Then calculating a matrix of separated signals

Separating signal matrix

As a final source signal separation result of the jth radiation source

The invention relates to a mixed radiation source signal separation method based on a DDPG network, which comprises the steps of firstly adopting K signal test antennas to collect radiation source signal samples of K sample radiation sources, processing the radiation source signal samples to obtain mixed signal samples, regarding a separation matrix as an intelligent body, regarding addition and subtraction of matrix elements as actions, regarding the separation degree of signals as an environment, designing the DDPG network, then adopting the mixed signal samples to train the DDPG network, obtaining mixed signals of the K radiation sources by each signal test antenna during actual application, inputting the mixed signals into the trained DDPG network for retraining, and obtaining signal separation results.

The invention has the following beneficial effects:

1) the invention can realize signal separation by the prior knowledge of the sample radiation source under the condition of unknown mixed channel;

2) the invention adopts the DDPG network to interact the separated action and the signal environment, more accords with the actual separation scene and improves the signal separation effect.

Drawings

FIG. 1 is a block diagram of an embodiment of a DDPG network-based mixed radiation source signal separation method of the present invention;

FIG. 2 is a flow chart of DDPG network training in the present invention;

FIG. 3 is a diagram illustrating updating network parameters in the present embodiment;

FIG. 4 is a flow chart of the retraining of the DDPG network in the present invention;

fig. 5 is a comparison diagram of waveforms of the separated handset signal and the source signal in the present embodiment;

fig. 6 is a comparison graph of waveforms of the USRP device signal and the source signal obtained by separation in the present embodiment.

Detailed Description

The following description of the embodiments of the present invention is provided in order to better understand the present invention for those skilled in the art with reference to the accompanying drawings. It is to be expressly noted that in the following description, a detailed description of known functions and designs will be omitted when it may obscure the subject matter of the present invention.

Examples

Fig. 1 is a block diagram of an embodiment of a mixed radiation source signal separation method based on a DDPG network. As shown in fig. 1, the method for separating mixed radiation source signals based on the DDPG network of the present invention specifically includes the steps of:

s101: acquiring a radiation source signal sample:

recording the number of positions where radiation sources are arranged in an actual application environment as K, configuring a sample radiation source at each position to transmit a modulation signal with the length of L, and recording the modulation signal transmitted by the jth sample radiation source as a source signal F_jJ is 1,2, …, K. Configuring K signal testing antennas in an application environment, firstly enabling each sample radiation source to independently send a modulation signal, respectively acquiring a signal sent by the sample radiation source by each signal testing antenna to obtain a data sample, and recording a data sample acquired by the ith signal testing antenna on the jth sample radiation source as D_i,jI is 1,2, …, K. Then, K radiation sources simultaneously transmit modulation signals, each signal test antenna respectively collects the received mixed signals to obtain a mixed signal sample, and the mixed signal sample collected by the ith signal test antenna is recorded as X_i。

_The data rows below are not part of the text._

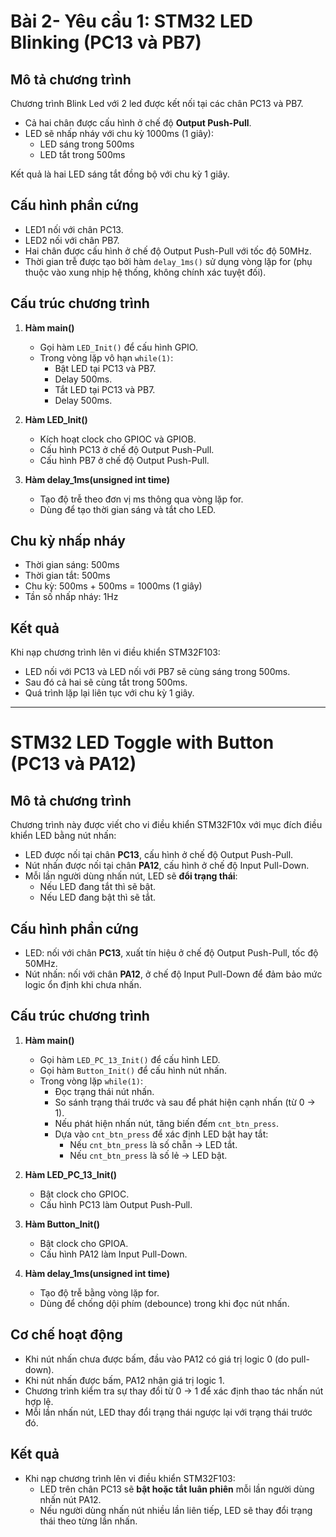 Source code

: # Bài 2- Yêu cầu 1: STM32 LED Blinking (PC13 và PB7)

## Mô tả chương trình
Chương trình Blink Led với 2 led được kết nối tại các chân PC13 và PB7.

- Cả hai chân được cấu hình ở chế độ **Output Push-Pull**.  
- LED sẽ nhấp nháy với chu kỳ 1000ms (1 giây):
  - LED sáng trong 500ms
  - LED tắt trong 500ms

Kết quả là hai LED sáng tắt đồng bộ với chu kỳ 1 giây.


## Cấu hình phần cứng
- LED1 nối với chân PC13.  
- LED2 nối với chân PB7.  
- Hai chân được cấu hình ở chế độ Output Push-Pull với tốc độ 50MHz.  
- Thời gian trễ được tạo bởi hàm `delay_1ms()` sử dụng vòng lặp for (phụ thuộc vào xung nhịp hệ thống, không chính xác tuyệt đối).


## Cấu trúc chương trình
1. **Hàm main()**
   - Gọi hàm `LED_Init()` để cấu hình GPIO.  
   - Trong vòng lặp vô hạn `while(1)`:  
     - Bật LED tại PC13 và PB7.  
     - Delay 500ms.  
     - Tắt LED tại PC13 và PB7.  
     - Delay 500ms.  

2. **Hàm LED_Init()**
   - Kích hoạt clock cho GPIOC và GPIOB.  
   - Cấu hình PC13 ở chế độ Output Push-Pull.  
   - Cấu hình PB7 ở chế độ Output Push-Pull.  

3. **Hàm delay_1ms(unsigned int time)**
   - Tạo độ trễ theo đơn vị ms thông qua vòng lặp for.  
   - Dùng để tạo thời gian sáng và tắt cho LED.  


## Chu kỳ nhấp nháy
- Thời gian sáng: 500ms  
- Thời gian tắt: 500ms  
- Chu kỳ: 500ms + 500ms = 1000ms (1 giây)  
- Tần số nhấp nháy: 1Hz  


## Kết quả
Khi nạp chương trình lên vi điều khiển STM32F103:  
- LED nối với PC13 và LED nối với PB7 sẽ cùng sáng trong 500ms.  
- Sau đó cả hai sẽ cùng tắt trong 500ms.  
- Quá trình lặp lại liên tục với chu kỳ 1 giây. 
---
# STM32 LED Toggle with Button (PC13 và PA12)

## Mô tả chương trình
Chương trình này được viết cho vi điều khiển STM32F10x với mục đích điều khiển LED bằng nút nhấn:

- LED được nối tại chân **PC13**, cấu hình ở chế độ Output Push-Pull.  
- Nút nhấn được nối tại chân **PA12**, cấu hình ở chế độ Input Pull-Down.  
- Mỗi lần người dùng nhấn nút, LED sẽ **đổi trạng thái**:
  - Nếu LED đang tắt thì sẽ bật.
  - Nếu LED đang bật thì sẽ tắt.


## Cấu hình phần cứng
- LED: nối với chân **PC13**, xuất tín hiệu ở chế độ Output Push-Pull, tốc độ 50MHz.  
- Nút nhấn: nối với chân **PA12**, ở chế độ Input Pull-Down để đảm bảo mức logic ổn định khi chưa nhấn.  


## Cấu trúc chương trình
1. **Hàm main()**
   - Gọi hàm `LED_PC_13_Init()` để cấu hình LED.  
   - Gọi hàm `Button_Init()` để cấu hình nút nhấn.  
   - Trong vòng lặp `while(1)`:  
     - Đọc trạng thái nút nhấn.  
     - So sánh trạng thái trước và sau để phát hiện cạnh nhấn (từ 0 → 1).  
     - Nếu phát hiện nhấn nút, tăng biến đếm `cnt_btn_press`.  
     - Dựa vào `cnt_btn_press` để xác định LED bật hay tắt:
       - Nếu `cnt_btn_press` là số chẵn → LED tắt.  
       - Nếu `cnt_btn_press` là số lẻ → LED bật.  

2. **Hàm LED_PC_13_Init()**
   - Bật clock cho GPIOC.  
   - Cấu hình PC13 làm Output Push-Pull.  

3. **Hàm Button_Init()**
   - Bật clock cho GPIOA.  
   - Cấu hình PA12 làm Input Pull-Down.  

4. **Hàm delay_1ms(unsigned int time)**
   - Tạo độ trễ bằng vòng lặp for.  
   - Dùng để chống dội phím (debounce) trong khi đọc nút nhấn.  


## Cơ chế hoạt động
- Khi nút nhấn chưa được bấm, đầu vào PA12 có giá trị logic 0 (do pull-down).  
- Khi nút nhấn được bấm, PA12 nhận giá trị logic 1.  
- Chương trình kiểm tra sự thay đổi từ 0 → 1 để xác định thao tác nhấn nút hợp lệ.  
- Mỗi lần nhấn nút, LED thay đổi trạng thái ngược lại với trạng thái trước đó.  


## Kết quả 
- Khi nạp chương trình lên vi điều khiển STM32F103:  
  - LED trên chân PC13 sẽ **bật hoặc tắt luân phiên** mỗi lần người dùng nhấn nút PA12.  
  - Nếu người dùng nhấn nút nhiều lần liên tiếp, LED sẽ thay đổi trạng thái theo từng lần nhấn.  

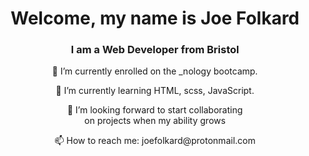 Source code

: <h1 align="center">Welcome, my name is Joe Folkard</h1>
<h3 align="center">I am a Web Developer from Bristol</h3>

<p align="center">🔭 I’m currently enrolled on the _nology bootcamp.</p> 
<p align="center">🌱 I’m currently learning HTML, scss, JavaScript.</p>
<p align="center">👯 I’m looking forward to start collaborating <br>on projects when my ability grows</p>
<p align="center">📫 How to reach me: joefolkard@protonmail.com</p>
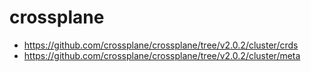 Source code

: # crossplane

- https://github.com/crossplane/crossplane/tree/v2.0.2/cluster/crds
- https://github.com/crossplane/crossplane/tree/v2.0.2/cluster/meta
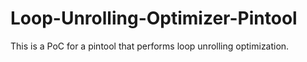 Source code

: # Loop-Unrolling-Optimizer-Pintool
This is a PoC for a pintool that performs loop unrolling optimization. 
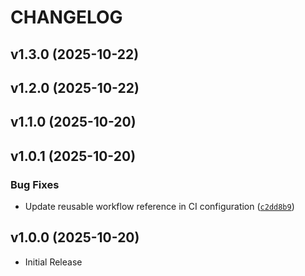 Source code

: # CHANGELOG

<!-- version list -->

## v1.3.0 (2025-10-22)


## v1.2.0 (2025-10-22)


## v1.1.0 (2025-10-20)


## v1.0.1 (2025-10-20)

### Bug Fixes

- Update reusable workflow reference in CI configuration
  ([`c2dd8b9`](https://github.com/CalebSargeant/pre-commit-hooks/commit/c2dd8b9a45e64d2e97edc8370cafb25a64ee3e21))


## v1.0.0 (2025-10-20)

- Initial Release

In this embodiment, in order to enable the acquired signal samples to more accurately represent channel characteristics and enable the subsequently obtained separation matrix to be more accurate, the modulation signal sent by each sample radiation source needs to satisfy the following conditions: after the modulation signal is converted into IQ two-path data by signal samples acquired by each signal testing antenna, the modulus value of each data point in the IQ two-path data is larger than a preset threshold value.

In addition, in order to make the trained DDPG network adapt to small amplitude position variation of the radiation source, when obtaining the radiation source signal sample in step S101, the radiation source may be moved several times with small amplitude to obtain different transmission scenarios, for each transmission scenario, several data samples of the ith signal testing antenna to the jth sample radiation source and mixed signal samples in the transmission scenario may be obtained, and K × K data samples D in each transmission scenario may be obtained_i,jAnd K mixed signal samples X_iI.e. a set of radiation source signal samples is formed, and the radiation source signal samples of all transmitted scenes are formed into a radiation source signal sample set.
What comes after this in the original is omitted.